### Instructions to follow
The expected output is the line bearing "Add festivals to" followed by all remaining lines of the records, each restated word for word.

### Records to use
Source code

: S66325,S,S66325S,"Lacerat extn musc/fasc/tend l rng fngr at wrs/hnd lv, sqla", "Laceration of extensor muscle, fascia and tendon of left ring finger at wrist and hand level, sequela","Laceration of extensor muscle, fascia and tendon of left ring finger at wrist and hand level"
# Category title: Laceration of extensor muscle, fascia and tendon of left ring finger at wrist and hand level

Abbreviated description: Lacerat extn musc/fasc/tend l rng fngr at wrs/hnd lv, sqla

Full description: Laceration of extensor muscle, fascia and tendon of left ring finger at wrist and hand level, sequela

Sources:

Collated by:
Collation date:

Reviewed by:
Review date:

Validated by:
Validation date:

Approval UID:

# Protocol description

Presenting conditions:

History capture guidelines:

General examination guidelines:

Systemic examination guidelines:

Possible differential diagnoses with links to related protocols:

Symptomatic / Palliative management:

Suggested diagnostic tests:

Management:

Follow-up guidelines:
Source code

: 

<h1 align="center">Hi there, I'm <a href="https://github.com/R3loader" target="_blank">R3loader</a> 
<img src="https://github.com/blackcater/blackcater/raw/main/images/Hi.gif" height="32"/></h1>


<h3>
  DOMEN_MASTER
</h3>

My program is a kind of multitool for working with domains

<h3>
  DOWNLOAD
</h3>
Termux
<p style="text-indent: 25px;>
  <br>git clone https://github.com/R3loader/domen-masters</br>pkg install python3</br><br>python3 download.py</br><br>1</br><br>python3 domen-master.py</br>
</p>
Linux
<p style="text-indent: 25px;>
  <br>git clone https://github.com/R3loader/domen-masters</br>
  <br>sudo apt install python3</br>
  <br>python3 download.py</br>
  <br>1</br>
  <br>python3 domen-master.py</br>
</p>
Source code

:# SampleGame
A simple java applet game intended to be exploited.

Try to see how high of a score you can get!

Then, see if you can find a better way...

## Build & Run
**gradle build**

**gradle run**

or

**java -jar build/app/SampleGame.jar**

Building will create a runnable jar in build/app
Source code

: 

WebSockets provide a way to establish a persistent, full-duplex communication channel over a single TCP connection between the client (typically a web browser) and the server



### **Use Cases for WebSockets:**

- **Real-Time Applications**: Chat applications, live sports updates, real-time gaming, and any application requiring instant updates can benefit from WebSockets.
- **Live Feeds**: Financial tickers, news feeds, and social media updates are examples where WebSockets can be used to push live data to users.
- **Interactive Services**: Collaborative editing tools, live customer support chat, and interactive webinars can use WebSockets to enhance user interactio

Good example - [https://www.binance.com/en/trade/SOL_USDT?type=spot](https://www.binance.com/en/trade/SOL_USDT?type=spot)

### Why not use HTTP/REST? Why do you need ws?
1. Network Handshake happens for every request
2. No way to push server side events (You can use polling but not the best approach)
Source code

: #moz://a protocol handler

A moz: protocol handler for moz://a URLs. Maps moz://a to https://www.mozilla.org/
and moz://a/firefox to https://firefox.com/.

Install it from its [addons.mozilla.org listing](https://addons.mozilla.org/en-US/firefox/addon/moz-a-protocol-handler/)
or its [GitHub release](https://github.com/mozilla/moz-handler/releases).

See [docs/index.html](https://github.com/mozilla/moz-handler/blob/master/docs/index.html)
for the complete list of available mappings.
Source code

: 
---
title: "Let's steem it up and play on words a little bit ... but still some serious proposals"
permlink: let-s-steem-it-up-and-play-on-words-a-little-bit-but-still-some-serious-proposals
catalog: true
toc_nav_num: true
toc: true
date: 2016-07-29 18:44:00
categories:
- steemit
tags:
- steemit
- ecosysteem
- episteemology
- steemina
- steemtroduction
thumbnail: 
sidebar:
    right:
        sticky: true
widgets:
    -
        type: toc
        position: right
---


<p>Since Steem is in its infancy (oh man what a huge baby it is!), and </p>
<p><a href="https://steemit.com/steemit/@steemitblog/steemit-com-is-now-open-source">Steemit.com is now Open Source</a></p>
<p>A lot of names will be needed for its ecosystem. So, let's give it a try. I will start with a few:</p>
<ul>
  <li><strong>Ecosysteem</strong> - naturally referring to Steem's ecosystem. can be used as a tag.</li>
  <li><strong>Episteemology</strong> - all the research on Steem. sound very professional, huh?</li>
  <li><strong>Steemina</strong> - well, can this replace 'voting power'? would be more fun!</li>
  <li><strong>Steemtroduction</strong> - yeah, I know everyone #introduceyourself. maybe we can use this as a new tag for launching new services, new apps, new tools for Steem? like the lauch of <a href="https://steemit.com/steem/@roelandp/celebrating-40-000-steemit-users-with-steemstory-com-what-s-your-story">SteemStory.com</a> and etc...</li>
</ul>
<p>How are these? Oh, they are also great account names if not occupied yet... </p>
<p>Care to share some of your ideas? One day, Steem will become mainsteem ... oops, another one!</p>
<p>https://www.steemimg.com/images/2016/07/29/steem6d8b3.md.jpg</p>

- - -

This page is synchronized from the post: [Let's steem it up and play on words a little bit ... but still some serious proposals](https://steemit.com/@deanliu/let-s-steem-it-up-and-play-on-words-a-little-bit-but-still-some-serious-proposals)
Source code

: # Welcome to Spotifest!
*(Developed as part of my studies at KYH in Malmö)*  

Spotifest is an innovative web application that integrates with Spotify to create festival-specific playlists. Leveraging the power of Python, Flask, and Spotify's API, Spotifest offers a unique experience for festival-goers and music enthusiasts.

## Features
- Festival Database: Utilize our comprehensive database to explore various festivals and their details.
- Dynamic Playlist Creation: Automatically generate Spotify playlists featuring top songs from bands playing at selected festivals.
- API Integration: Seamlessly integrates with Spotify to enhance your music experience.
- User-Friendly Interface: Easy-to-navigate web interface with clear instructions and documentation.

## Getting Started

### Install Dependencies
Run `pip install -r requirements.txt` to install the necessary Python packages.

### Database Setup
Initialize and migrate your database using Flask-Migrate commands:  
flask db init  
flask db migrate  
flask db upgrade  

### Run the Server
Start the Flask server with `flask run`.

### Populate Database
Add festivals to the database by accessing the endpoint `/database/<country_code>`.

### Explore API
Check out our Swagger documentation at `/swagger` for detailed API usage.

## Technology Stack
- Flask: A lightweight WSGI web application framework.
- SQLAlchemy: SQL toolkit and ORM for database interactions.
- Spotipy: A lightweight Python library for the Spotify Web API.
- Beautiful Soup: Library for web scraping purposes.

### Finished exercise
Add festivals to the database by accessing the endpoint `/database/<country_code>`.

### Explore API
Check out our Swagger documentation at `/swagger` for detailed API usage.

## Technology Stack
- Flask: A lightweight WSGI web application framework.
- SQLAlchemy: SQL toolkit and ORM for database interactions.
- Spotipy: A lightweight Python library for the Spotify Web API.
- Beautiful Soup: Library for web scraping purposes.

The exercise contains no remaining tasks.